If Donald Trump Had Led the Charge Up Capitol Hill on Jan. 6th

In his dreams, Trump led the charge up Capitol Hill — making history like Teddy Roosevelt and his Rough Riders.

Pool Reporter — And here comes Donald Trump now, the swashbuckling President leading his pack of thousands of supporters as they swarm Capitol Hill. Trump’s dressed in combat fatigues and battle helmet, holding a noose as he proclaims that they’re looking to hang Vice President Mike Pence.

If Trump led the charge up Capitol Hill.
In his dreams, Trump led the charge up Capitol Hill.

Trump stops at the “Triangle,” the grassy spot on the U.S. Capitol’s East Front where briefings are regularly held for the press corps.

His throng of admirers emit a throaty roar as Trump proclaims he’s come to the Capitol building to officially “Stop the Steal” of the 2020 election in which he claims that it is him, not Joe Biden, who will be inaugurated as President of the United States on January 20, 2021.

“I stand before you today to take back our country,” Trump pronounces. “The election was rigged. I won in a landslide. I know it and everybody knows it.”

Pool Reporter: The crowd bellows its approval. They’re armed and ready for combat.

Here’s the President continuing to speak: “Like Teddy Roosevelt leading the Rough Riders up San Juan Hill, I’m leading the charge up into the Capitol building to find that dirty rotten scoundrel Mike Pence. To put him on trial for betraying the American people. Pence did not do what he needed to do to say I won the election. Traitors like that deserve what we’re about to do to him.”

Pool Reporter: And there goes Trump up the steps to the Capitol. His Secret Service detail tries to hold the crowd back as the president arrives at the front door, but it seems a futile exercise. The crowd is jubilant waving their signs and lethal weapons and yelling “Hang Mike Pence. Hang Mike Pence.”

Wait. There seems to be some disturbance. Yes, the President and several in his crowd are breaking down the door to the Capitol building and barreling inside. The crowd knocks over the Secret Service detail and pours inside after the President. It’s a mob scene, folks. An absolute mob scene. We follow in as best we can without getting beaten to a pulp.

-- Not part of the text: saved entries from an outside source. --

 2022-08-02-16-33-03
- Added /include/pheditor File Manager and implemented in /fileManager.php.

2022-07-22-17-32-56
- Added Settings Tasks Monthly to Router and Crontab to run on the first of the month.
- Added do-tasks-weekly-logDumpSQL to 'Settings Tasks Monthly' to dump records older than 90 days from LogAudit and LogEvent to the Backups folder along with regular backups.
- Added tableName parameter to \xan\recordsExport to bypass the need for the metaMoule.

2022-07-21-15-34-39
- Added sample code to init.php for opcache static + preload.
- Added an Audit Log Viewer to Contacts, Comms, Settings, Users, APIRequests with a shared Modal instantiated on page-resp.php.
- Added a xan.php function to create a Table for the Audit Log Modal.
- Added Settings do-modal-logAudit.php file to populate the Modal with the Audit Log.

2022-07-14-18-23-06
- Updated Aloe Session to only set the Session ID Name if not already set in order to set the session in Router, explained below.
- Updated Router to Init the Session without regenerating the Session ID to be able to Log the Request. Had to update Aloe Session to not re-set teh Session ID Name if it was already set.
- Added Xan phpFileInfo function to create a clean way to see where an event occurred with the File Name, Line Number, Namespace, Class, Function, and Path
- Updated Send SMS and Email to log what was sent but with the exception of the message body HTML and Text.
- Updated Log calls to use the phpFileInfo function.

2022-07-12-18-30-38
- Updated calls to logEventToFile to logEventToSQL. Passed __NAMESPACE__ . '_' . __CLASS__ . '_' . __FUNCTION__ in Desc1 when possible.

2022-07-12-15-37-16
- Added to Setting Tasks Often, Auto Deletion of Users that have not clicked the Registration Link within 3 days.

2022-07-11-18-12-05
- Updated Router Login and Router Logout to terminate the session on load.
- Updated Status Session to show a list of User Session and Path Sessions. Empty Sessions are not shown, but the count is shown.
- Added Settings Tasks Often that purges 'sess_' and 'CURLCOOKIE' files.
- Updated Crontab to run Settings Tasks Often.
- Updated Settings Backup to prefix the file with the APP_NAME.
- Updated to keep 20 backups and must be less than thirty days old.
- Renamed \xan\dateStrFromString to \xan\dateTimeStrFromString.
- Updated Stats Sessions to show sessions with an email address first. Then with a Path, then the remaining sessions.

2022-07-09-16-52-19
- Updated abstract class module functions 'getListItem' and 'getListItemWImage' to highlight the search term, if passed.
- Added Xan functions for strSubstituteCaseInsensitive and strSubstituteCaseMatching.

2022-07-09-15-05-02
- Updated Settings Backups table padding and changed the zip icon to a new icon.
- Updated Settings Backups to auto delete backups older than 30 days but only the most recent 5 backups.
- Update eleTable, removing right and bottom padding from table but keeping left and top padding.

Pool Reporter continues: “Where’s Mike Pence?” the president demands the Capitol Police officer tell him. The officer is guarding the door to the floor of the House of Representatives where my sources tell me the official count of the Electoral College votes has been suspended for the time being.

“And you are?” the guard asks Trump to show some identification.

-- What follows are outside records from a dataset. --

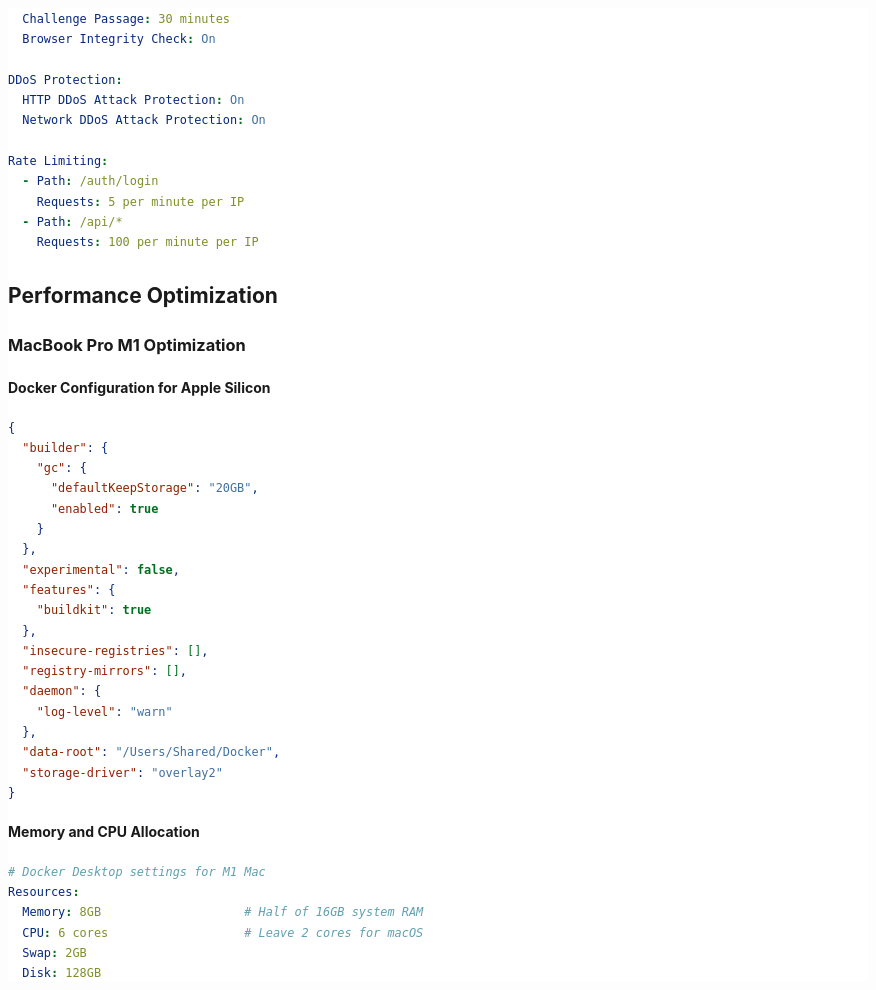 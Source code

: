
 ```yaml
  Challenge Passage: 30 minutes
  Browser Integrity Check: On

DDoS Protection:
  HTTP DDoS Attack Protection: On
  Network DDoS Attack Protection: On

Rate Limiting:
  - Path: /auth/login
    Requests: 5 per minute per IP
  - Path: /api/*
    Requests: 100 per minute per IP
```

## Performance Optimization

### MacBook Pro M1 Optimization

#### Docker Configuration for Apple Silicon
```json
{
  "builder": {
    "gc": {
      "defaultKeepStorage": "20GB",
      "enabled": true
    }
  },
  "experimental": false,
  "features": {
    "buildkit": true
  },
  "insecure-registries": [],
  "registry-mirrors": [],
  "daemon": {
    "log-level": "warn"
  },
  "data-root": "/Users/Shared/Docker",
  "storage-driver": "overlay2"
}
```

#### Memory and CPU Allocation
```yaml
# Docker Desktop settings for M1 Mac
Resources:
  Memory: 8GB                    # Half of 16GB system RAM
  CPU: 6 cores                   # Leave 2 cores for macOS
  Swap: 2GB
  Disk: 128GB
```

“I’m the effing President of the effing United States,” Trump shouts.

“I’m sorry, mister, nobody’s allowed inside the House chamber without the proper ID”

“I’m the effing President. I demand to know where Mike Pence is.”

“He’s not here, mister. Sorry about that.”

Trump leads his troops around the halls of the Capitol building, in a desperate search for the Vice President. As yet, they can’t find him.

Trump says he’s getting sick and tired of this futile chase. He announces he’s going back to the White House to watch the rest of the excitement on T.V.

“I’ll be with you in spirit,” the president says. He asks his followers to let him know immediately if they find Mike Pence and he’ll come right back to the Capitol to “string him up.”

Pool Reporter: Trump waves his noose. The crowd roars its approval. “Don’t start anything without me,” he tells them. Trump offers his farewell with a “I love you. You’re all very special.”

Trump heads back to what they call “The Beast,” the presidential limousine that will take him back down Pennsylvania Avenue to the White House.

Having received their orders personally from the president, the mob spends the next several hours searching for the Vice President.

Back in the Oval Office, the chef carries in a plate of rib eye steak and hands it to the President who throws the plate against the wall, leaving it dripping with ketchup.

“There, I feel better now,” Trump says.

He marches upstairs to the presidential bedroom. Trump seems rather pleased with himself for being the hero of the day, the man for all seasons. He stretches out on the bed in front of the TV to watch the goings on up on the Hill. His wife, Melania, kisses him on the check, saying “You made us feel so proud of our country, Mr. President. What an example you set for us, the way you led the charge today. May I say, Mr. President, it was a profile in courage.”

“Ah, it was nothing. Just doing my job,” Trump tells Melania modestly, as he’s known to do. Quoting Shakespeare, Trump says to the First Lady, “Remember, all’s well that ends well.”